Le FMI appelle à un impôt sur la fortune pour couvrir les frais de la pandémie

Maxime Poul
·2 min de lecture
Pour le FMI, les gouvernements doivent envisager d'augmenter les impôts des plus riches pour aider à payer le financement de la lutte contre le Covid-19.

Le Fonds monétaire international estime que les personnes les plus riches devraient payer une "taxe de solidarité" afin d'aider les personnes les plus pauvres et les plus vulnérables en cette période de pandémie de Covid-19. 

Depuis le début de la pandémie, de nombreuses études n'ont cessé de montrer que le Covid-19 ne fait qu'accentuer les inégalités et les injustices.

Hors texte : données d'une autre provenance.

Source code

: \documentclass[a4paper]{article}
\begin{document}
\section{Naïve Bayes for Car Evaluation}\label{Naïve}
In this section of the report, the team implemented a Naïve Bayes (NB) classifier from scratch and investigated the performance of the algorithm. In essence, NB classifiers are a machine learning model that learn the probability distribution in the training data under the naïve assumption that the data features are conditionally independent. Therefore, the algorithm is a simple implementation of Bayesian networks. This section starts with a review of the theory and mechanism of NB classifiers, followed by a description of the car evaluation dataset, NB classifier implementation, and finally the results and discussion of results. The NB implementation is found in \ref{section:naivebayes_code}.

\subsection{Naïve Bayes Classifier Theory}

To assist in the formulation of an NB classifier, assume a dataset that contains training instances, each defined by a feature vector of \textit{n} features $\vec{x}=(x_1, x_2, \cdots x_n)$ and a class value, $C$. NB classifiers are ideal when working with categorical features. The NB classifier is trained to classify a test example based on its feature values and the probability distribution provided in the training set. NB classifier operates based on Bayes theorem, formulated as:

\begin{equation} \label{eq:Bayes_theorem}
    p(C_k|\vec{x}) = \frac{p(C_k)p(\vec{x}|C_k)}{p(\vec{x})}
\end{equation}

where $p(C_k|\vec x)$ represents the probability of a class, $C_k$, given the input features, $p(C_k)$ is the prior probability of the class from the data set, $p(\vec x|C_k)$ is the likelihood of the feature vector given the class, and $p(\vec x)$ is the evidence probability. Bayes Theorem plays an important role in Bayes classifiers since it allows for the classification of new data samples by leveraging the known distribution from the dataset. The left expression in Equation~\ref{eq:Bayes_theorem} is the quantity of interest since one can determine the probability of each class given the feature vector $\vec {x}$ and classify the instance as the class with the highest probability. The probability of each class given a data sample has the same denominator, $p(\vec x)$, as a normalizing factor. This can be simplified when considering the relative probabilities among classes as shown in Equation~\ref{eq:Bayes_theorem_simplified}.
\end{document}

Fossé qui se creuse entre les plus riches et les plus pauvres, discrimination des personnes déjà fragilisées, égoïsme de certains pays riches sur l'accès aux vaccins... nombreux sont les exemples qui montrent que les plus démunis sont désavantagés depuis maintenant plus d'un an.

C'est pourquoi le FMI estime que les gouvernements devraient envisager de prélever des impôts plus élevés aux personnes et aux entreprises les plus riches afin d'aider à payer le coût faramineux de la lutte contre le coronavirus et de renforcer la cohésion sociale.

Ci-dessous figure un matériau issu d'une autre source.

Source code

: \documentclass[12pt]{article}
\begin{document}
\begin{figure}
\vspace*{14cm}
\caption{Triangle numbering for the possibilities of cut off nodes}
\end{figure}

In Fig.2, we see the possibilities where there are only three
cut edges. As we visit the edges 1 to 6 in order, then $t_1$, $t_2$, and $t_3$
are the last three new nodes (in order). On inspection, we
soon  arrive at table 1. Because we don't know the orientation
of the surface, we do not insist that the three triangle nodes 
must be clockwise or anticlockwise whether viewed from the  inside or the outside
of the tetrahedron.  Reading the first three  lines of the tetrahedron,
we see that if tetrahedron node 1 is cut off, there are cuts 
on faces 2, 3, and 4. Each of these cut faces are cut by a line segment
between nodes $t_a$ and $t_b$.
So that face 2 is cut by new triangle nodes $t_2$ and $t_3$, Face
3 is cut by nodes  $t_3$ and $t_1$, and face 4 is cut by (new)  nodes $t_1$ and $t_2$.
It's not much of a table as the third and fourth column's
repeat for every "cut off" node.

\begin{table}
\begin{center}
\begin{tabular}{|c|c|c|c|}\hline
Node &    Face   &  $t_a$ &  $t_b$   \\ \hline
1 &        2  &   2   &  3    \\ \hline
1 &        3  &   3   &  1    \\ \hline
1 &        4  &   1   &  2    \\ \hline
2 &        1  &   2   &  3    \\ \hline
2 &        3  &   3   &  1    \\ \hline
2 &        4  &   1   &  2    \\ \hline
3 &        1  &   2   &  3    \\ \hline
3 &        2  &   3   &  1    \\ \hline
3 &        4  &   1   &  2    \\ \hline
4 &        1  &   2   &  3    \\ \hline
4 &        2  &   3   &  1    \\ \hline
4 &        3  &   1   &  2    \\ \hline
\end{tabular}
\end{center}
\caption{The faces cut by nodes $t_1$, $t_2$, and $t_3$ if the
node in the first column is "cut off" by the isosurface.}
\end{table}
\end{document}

Une contribution temporaire

Pour l'institution internationale regroupant pas moins de 190 pays, ces inégalités justifient le fait de demander aux plus riches de payer cette "taxe de solidarité", du moins temporairement. "Pour aider à répondre aux besoins de financements liés à la pandémie, les responsables politiques pourraient envisager une contribution temporaire prélevée sur les revenus ou la fortune des plus riches", explique le Fonds monétaire international.

Dans son rapport semestriel de suivi budgétaire, le FMI appelle donc a des changements nationaux et internationaux de manière à pouvoir augmenter les fonds disponibles pour développer les services publics tels que les hôpitaux, rendre les États-providences plus généreux ainsi qu'atteindre les objectifs de développement durable de l'ONU, comme le rappelle le Guardian.

Des coûts compensés par une reprise de l'économie plus rapide

Si les pays riches utilisent leurs ressources pour accélérer les programmes de vaccination dans les pays les plus pauvres, le FMI affirme que les coûts initiaux seraient compensés par la croissance plus rapide qui résulterait de ces aides. Si la pandémie est maîtrisée plus tôt dans tous les pays, le FMI a démontré que cela produirait plus d'un milliard de dollars de recettes fiscales supplémentaires dans les économies avancées d’ici 2025, et cela permettrait d’économiser plusieurs milliards de dollars supplémentaires sur les mesures de soutien budgétaire. 

"La vaccination sera donc plus que rentable, offrant une excellente valeur aux fonds publics investis dans l'accélération de la production et de la distribution mondiales de vaccins", affirme l'entité supranationale.